Il progetto espositivo Pura forma con limite, frutto di una lunga genesi, mette in campo collage, installazioni, assemblaggi e tecniche miste in cui Paola Mancinelli ha investigato in maniera rigorosa due grandi ambiti che le appartengono da tempo: l’immagine (e le sue trasfigurazioni) e naturalmente la scrittura, attraverso un lavoro lento e approfondito sulle relazioni che li uniscono, ma anche sulle distopie che li caratterizzano nell’orbita di un rapporto simbiotico e quindi convulso. 

Paola Mancinelli difatti è una viaggiatrice nel mondo dei caratteri tipografici, dei contenuti testuali e delle suggestioni che affiorano dalle fotografie rintracciate in lunghe e ossessive ricerche iconografiche. Lei è un’archeologa, osservatrice scrupolosa, capace non soltanto di leggere la singola immagine, ma di associarla ad altre, in un lungo lavoro che è anzitutto meditativo. Esplora, quindi. Il suo sguardo seleziona, la sua mano associa, la mente preventivamente fa combaciare immagini apparentemente lontanissime. Il suo è infatti un “Atlante” delle immagini, in cui non vi è nulla di warburgiano, ma piuttosto un approccio sentimentale alle cose. Niente di romantico, attenzione; bensì di empatico, perché Paola Mancinelli procede attraverso un processo concettuale di appropriazione e spesso di una conseguente metamorfosi delle riproduzioni che sceglie. E talvolta questa sorta capita anche ai dettagli di opere di artisti da lei osservati e studiati: da Giulio Paolini a Helmut Newton, da Francesca Woodman a Ettore Spalletti. Non si tratta di un ready-made, ma di un processo di consapevolezza capace di mescolare immaginari – compresi quelli della letteratura e del cinema, naturalmente – in un unico flusso che costituisce nuove immagini, nuove interpretazioni e soprattutto nuovi sensi. Come una archeologa delle immagini, entra così in relazione con differenti visioni, individuando peculiarità essenziali in un’anatomia, in uno sguardo, in un dettaglio: affiora così una geografia di spazi aperti della visione, tutta da investigare anche grazie alle didascalie redatte dalla stessa artista, parte integrante del display della mostra: informano, ma soprattutto ci aiutano a entrare con ancor più consapevolezza nella struttura delle singole opere. Ma la didascalia, a ben guardare, è anzitutto scrittura, e quindi dialogo, trasmissione di un sapere, fonte di messaggi da leggere e decifrare.

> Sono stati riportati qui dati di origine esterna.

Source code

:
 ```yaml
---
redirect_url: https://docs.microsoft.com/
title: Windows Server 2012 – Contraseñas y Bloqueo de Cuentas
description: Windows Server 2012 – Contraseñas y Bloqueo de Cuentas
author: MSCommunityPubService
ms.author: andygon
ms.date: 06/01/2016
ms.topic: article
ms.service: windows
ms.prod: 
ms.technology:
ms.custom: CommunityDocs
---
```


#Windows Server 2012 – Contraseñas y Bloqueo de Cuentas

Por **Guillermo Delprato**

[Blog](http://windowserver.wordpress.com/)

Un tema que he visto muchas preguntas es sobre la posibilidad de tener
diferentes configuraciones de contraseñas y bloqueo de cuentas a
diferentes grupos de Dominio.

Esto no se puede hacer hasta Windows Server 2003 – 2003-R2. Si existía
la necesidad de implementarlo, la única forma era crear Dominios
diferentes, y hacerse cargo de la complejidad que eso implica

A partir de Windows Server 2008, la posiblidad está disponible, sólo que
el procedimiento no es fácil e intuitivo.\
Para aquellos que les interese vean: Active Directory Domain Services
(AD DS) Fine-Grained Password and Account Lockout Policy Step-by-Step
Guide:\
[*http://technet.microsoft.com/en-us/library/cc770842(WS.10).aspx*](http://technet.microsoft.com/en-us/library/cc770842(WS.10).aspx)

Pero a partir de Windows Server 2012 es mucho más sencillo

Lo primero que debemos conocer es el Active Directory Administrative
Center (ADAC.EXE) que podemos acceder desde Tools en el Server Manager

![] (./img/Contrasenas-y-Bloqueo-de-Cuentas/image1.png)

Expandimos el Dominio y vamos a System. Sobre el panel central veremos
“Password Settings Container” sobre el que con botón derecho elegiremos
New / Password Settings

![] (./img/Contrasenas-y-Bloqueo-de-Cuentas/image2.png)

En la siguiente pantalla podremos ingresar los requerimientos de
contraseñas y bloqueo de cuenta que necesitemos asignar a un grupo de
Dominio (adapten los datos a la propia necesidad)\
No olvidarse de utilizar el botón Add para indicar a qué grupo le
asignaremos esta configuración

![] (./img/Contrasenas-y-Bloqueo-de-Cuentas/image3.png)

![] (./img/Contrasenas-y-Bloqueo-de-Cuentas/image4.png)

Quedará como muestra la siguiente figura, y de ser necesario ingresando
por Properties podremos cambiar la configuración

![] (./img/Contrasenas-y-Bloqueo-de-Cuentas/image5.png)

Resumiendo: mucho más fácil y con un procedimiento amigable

Chiude il percorso un’opera concepita su carta da pacco dall’alto tasso tautologico, si chiama Paper, che è la parola dipinta sul fronte con un carattere tipografico essenziale. Saluta idealmente lo spettatore riconducendo la riflessione suggerita dalla mostra al suo grado zero: la scrittura esplicita così, definitivamente, il pensiero che è alla base di tutta la ricerca di Paola Mancinelli, ovvero la comunicazione. E comprendiamo così quanto il lavoro di Mancinelli sia, anzitutto, parola, grado zero di un desiderio di relazione con ciò che è altro rispetto a lei, ovvero con noi suoi spettatori.